ATI LPN
PN ATI Capstone Proctored Comprehensive Assessment B Quizlet
1. A nurse is planning to administer an injection of morphine to a client. Which of the following actions should the nurse take to ensure client safety?
- A. Instruct the client to take a deep breath during administration.
- B. Administer the medication over 30 seconds.
- C. Verify the client’s pain level.
- D. Have naloxone available in case of respiratory depression.
Correct answer: D
Rationale: The correct answer is to have naloxone available in case of respiratory depression. Morphine is an opioid that can lead to respiratory depression, especially in higher doses. Naloxone is the antidote for opioid overdose and should be readily accessible when administering morphine to reverse respiratory depression if it occurs. Instructing the client to take a deep breath during administration (choice A) is not directly related to ensuring safety in this scenario. Administering the medication over 30 seconds (choice B) may help with the comfort of the client but does not address the potential risk of respiratory depression. Verifying the client's pain level (choice C) is important but not the primary action to ensure safety when administering morphine.
2. A nurse is caring for a group of patients. Which of the following clients should the nurse refer to a social worker?
- A. A patient who requests to secure an emergency notification system in the home.
- B. A client who requires placement in an assisted living facility.

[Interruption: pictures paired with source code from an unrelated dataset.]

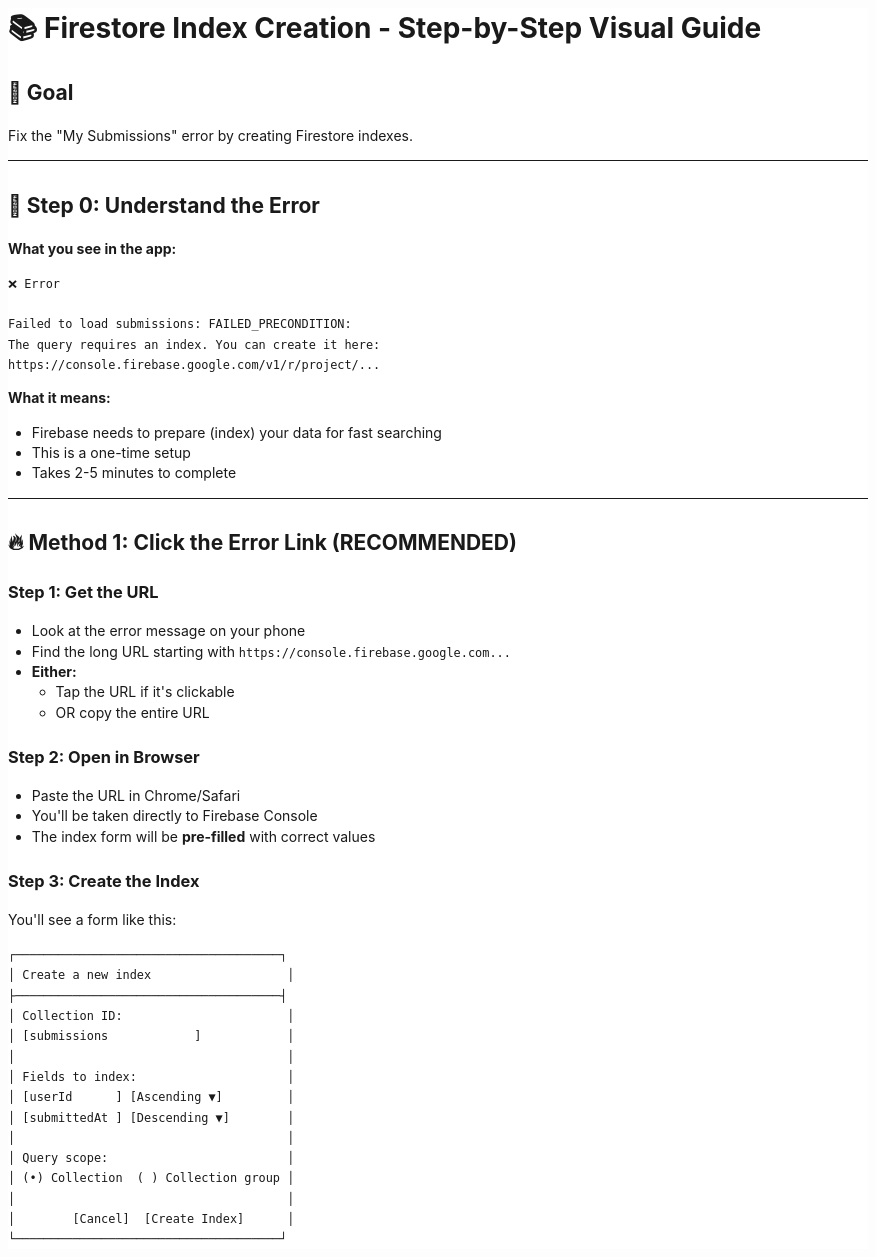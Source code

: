 # 📚 Firestore Index Creation - Step-by-Step Visual Guide

## 🎯 Goal
Fix the "My Submissions" error by creating Firestore indexes.

---

## 📱 Step 0: Understand the Error

**What you see in the app:**
```
❌ Error

Failed to load submissions: FAILED_PRECONDITION: 
The query requires an index. You can create it here:
https://console.firebase.google.com/v1/r/project/...
```

**What it means:**
- Firebase needs to prepare (index) your data for fast searching
- This is a one-time setup
- Takes 2-5 minutes to complete

---

## 🔥 Method 1: Click the Error Link (RECOMMENDED)

### Step 1: Get the URL
- Look at the error message on your phone
- Find the long URL starting with `https://console.firebase.google.com...`
- **Either:**
  - Tap the URL if it's clickable
  - OR copy the entire URL

### Step 2: Open in Browser
- Paste the URL in Chrome/Safari
- You'll be taken directly to Firebase Console
- The index form will be **pre-filled** with correct values

### Step 3: Create the Index
You'll see a form like this:
```
┌─────────────────────────────────────┐
│ Create a new index                   │
├─────────────────────────────────────┤
│ Collection ID:                       │
│ [submissions            ]            │
│                                      │
│ Fields to index:                     │
│ [userId      ] [Ascending ▼]         │
│ [submittedAt ] [Descending ▼]        │
│                                      │
│ Query scope:                         │
│ (•) Collection  ( ) Collection group │
│                                      │
│        [Cancel]  [Create Index]      │
└─────────────────────────────────────┘
```
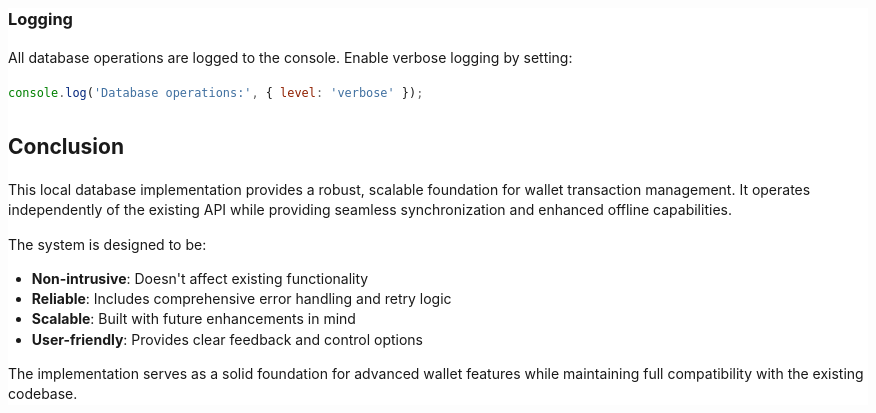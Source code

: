 ### Logging
All database operations are logged to the console. Enable verbose logging by setting:
```javascript
console.log('Database operations:', { level: 'verbose' });
```

## Conclusion

This local database implementation provides a robust, scalable foundation for wallet transaction management. It operates independently of the existing API while providing seamless synchronization and enhanced offline capabilities.

The system is designed to be:
- **Non-intrusive**: Doesn't affect existing functionality
- **Reliable**: Includes comprehensive error handling and retry logic
- **Scalable**: Built with future enhancements in mind
- **User-friendly**: Provides clear feedback and control options

The implementation serves as a solid foundation for advanced wallet features while maintaining full compatibility with the existing codebase.
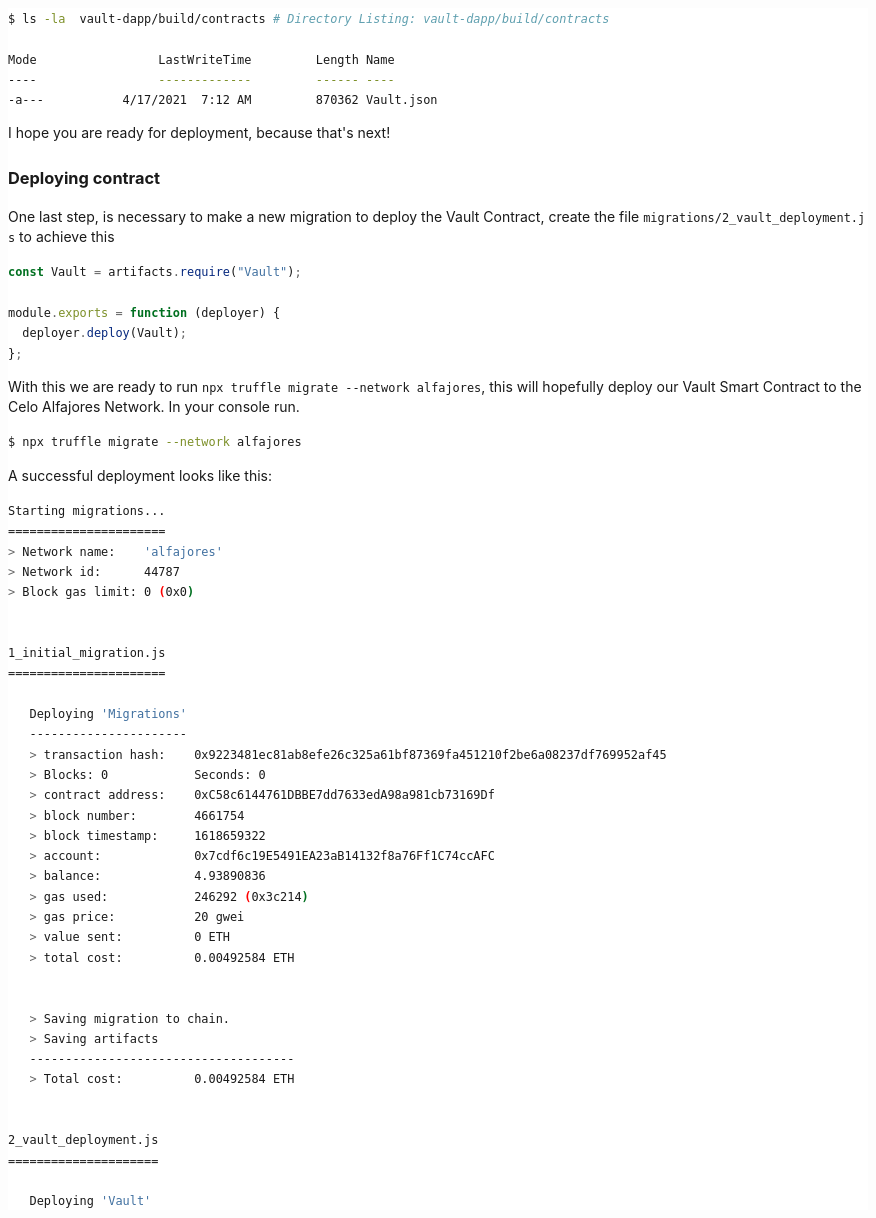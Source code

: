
 ```bash
$ ls -la  vault-dapp/build/contracts # Directory Listing: vault-dapp/build/contracts

Mode                 LastWriteTime         Length Name
----                 -------------         ------ ----
-a---           4/17/2021  7:12 AM         870362 Vault.json
```

I hope you are ready for deployment, because that's next!

### Deploying contract

One last step, is necessary to make a new migration to deploy the Vault Contract, create the file `migrations/2_vault_deployment.js` to achieve this

```javascript
const Vault = artifacts.require("Vault");

module.exports = function (deployer) {
  deployer.deploy(Vault);
};
```

With this we are ready to run `npx truffle migrate --network alfajores`, this will hopefully deploy our Vault Smart Contract to the Celo Alfajores Network. In your console run.

```bash
$ npx truffle migrate --network alfajores
```

A successful deployment looks like this:

```bash
Starting migrations...
======================
> Network name:    'alfajores'
> Network id:      44787
> Block gas limit: 0 (0x0)


1_initial_migration.js
======================

   Deploying 'Migrations'
   ----------------------
   > transaction hash:    0x9223481ec81ab8efe26c325a61bf87369fa451210f2be6a08237df769952af45
   > Blocks: 0            Seconds: 0
   > contract address:    0xC58c6144761DBBE7dd7633edA98a981cb73169Df
   > block number:        4661754
   > block timestamp:     1618659322
   > account:             0x7cdf6c19E5491EA23aB14132f8a76Ff1C74ccAFC
   > balance:             4.93890836
   > gas used:            246292 (0x3c214)
   > gas price:           20 gwei
   > value sent:          0 ETH
   > total cost:          0.00492584 ETH


   > Saving migration to chain.
   > Saving artifacts
   -------------------------------------
   > Total cost:          0.00492584 ETH


2_vault_deployment.js
=====================

   Deploying 'Vault'
```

- C. A patient who requests to get school assignments while hospitalized on a pediatric unit.
- D. A patient who is experiencing food insecurity.
Correct answer: B
Rationale: The correct answer is B because social workers are involved in arranging care services like placement in assisted living facilities. This client's need for placement in an assisted living facility requires the expertise and assistance of a social worker. Choices A, C, and D do not necessarily require the intervention of a social worker. Choice A can be addressed by a nurse or healthcare provider, choice C can be managed by hospital staff or educators, and choice D may involve a nutritionist or community outreach programs.
3. A healthcare provider is reviewing the laboratory data of a client with diabetes mellitus. Which of the following laboratory tests is an indicator of long-term disease management?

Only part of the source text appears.